We have learnt that we, as teachers, mainly focus on cognitive development due to being conscious of role expectations. However, physical and cognitive functioning are closely linked. However, this factor is not always appreciated with young children. We, as teachers, need to consider all aspects of a child’s development as we look at the children in holistic terms: ‘the whole child’
Physical development in concerned with a child’s gross and fine motor skills, the way a child exercises their body in their surroundings. Physical development is an important aspect which is studied as growth determines the experiences a child has and also can affect the reactions of others.

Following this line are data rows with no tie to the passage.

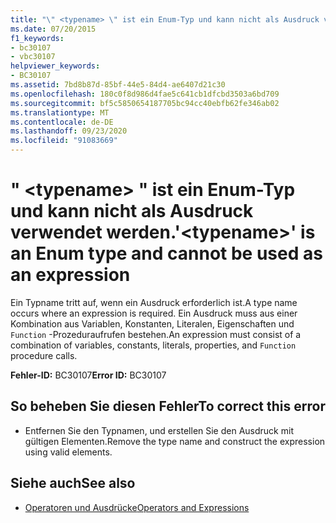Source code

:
 ```yaml
---
title: "\" <typename> \" ist ein Enum-Typ und kann nicht als Ausdruck verwendet werden."
ms.date: 07/20/2015
f1_keywords:
- bc30107
- vbc30107
helpviewer_keywords:
- BC30107
ms.assetid: 7bd8b87d-85bf-44e5-84d4-ae6407d21c30
ms.openlocfilehash: 180c0f8d986d4fae5c641cb1dfcbd3503a6bd709
ms.sourcegitcommit: bf5c5850654187705bc94cc40ebfb62fe346ab02
ms.translationtype: MT
ms.contentlocale: de-DE
ms.lasthandoff: 09/23/2020
ms.locfileid: "91083669"
---
```

# <a name="typename-is-an-enum-type-and-cannot-be-used-as-an-expression"></a><span data-ttu-id="2c306-102">" \<typename> " ist ein Enum-Typ und kann nicht als Ausdruck verwendet werden.</span><span class="sxs-lookup"><span data-stu-id="2c306-102">'\<typename>' is an Enum type and cannot be used as an expression</span></span>

<span data-ttu-id="2c306-103">Ein Typname tritt auf, wenn ein Ausdruck erforderlich ist.</span><span class="sxs-lookup"><span data-stu-id="2c306-103">A type name occurs where an expression is required.</span></span> <span data-ttu-id="2c306-104">Ein Ausdruck muss aus einer Kombination aus Variablen, Konstanten, Literalen, Eigenschaften und `Function` -Prozeduraufrufen bestehen.</span><span class="sxs-lookup"><span data-stu-id="2c306-104">An expression must consist of a combination of variables, constants, literals, properties, and `Function` procedure calls.</span></span>  
  
 <span data-ttu-id="2c306-105">**Fehler-ID:** BC30107</span><span class="sxs-lookup"><span data-stu-id="2c306-105">**Error ID:** BC30107</span></span>  
  
## <a name="to-correct-this-error"></a><span data-ttu-id="2c306-106">So beheben Sie diesen Fehler</span><span class="sxs-lookup"><span data-stu-id="2c306-106">To correct this error</span></span>  
  
- <span data-ttu-id="2c306-107">Entfernen Sie den Typnamen, und erstellen Sie den Ausdruck mit gültigen Elementen.</span><span class="sxs-lookup"><span data-stu-id="2c306-107">Remove the type name and construct the expression using valid elements.</span></span>  
  
## <a name="see-also"></a><span data-ttu-id="2c306-108">Siehe auch</span><span class="sxs-lookup"><span data-stu-id="2c306-108">See also</span></span>

- [<span data-ttu-id="2c306-109">Operatoren und Ausdrücke</span><span class="sxs-lookup"><span data-stu-id="2c306-109">Operators and Expressions</span></span>](../programming-guide/language-features/operators-and-expressions/index.md)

Whilst, developing children are compared to ‘the norm’ this is the normal expectations of the child at their particular age. For example, by the age of 4 children should be piecing together sentences and be able to communicate with ease. The role of practitioners is to expose the children to environments which allow them to become aware of their senses and use appropriate language to help them make sense of these experiences.
Through doing this, children will be able to understand the key value, we have as teachers, that every individual is different and have different limits to what they can do, this will build empathy towards others that are not as fortunate as themselves.
To strengthen children’s physical development, we can engage them with activities that will exercise their fine and gross motor skills. For example, running and climbing will build a child’s gross motor skills whilst developing the pincer grip through painting will develop a child’s fine motor skills, all of which will be beneficial as the child progresses into/throughout school.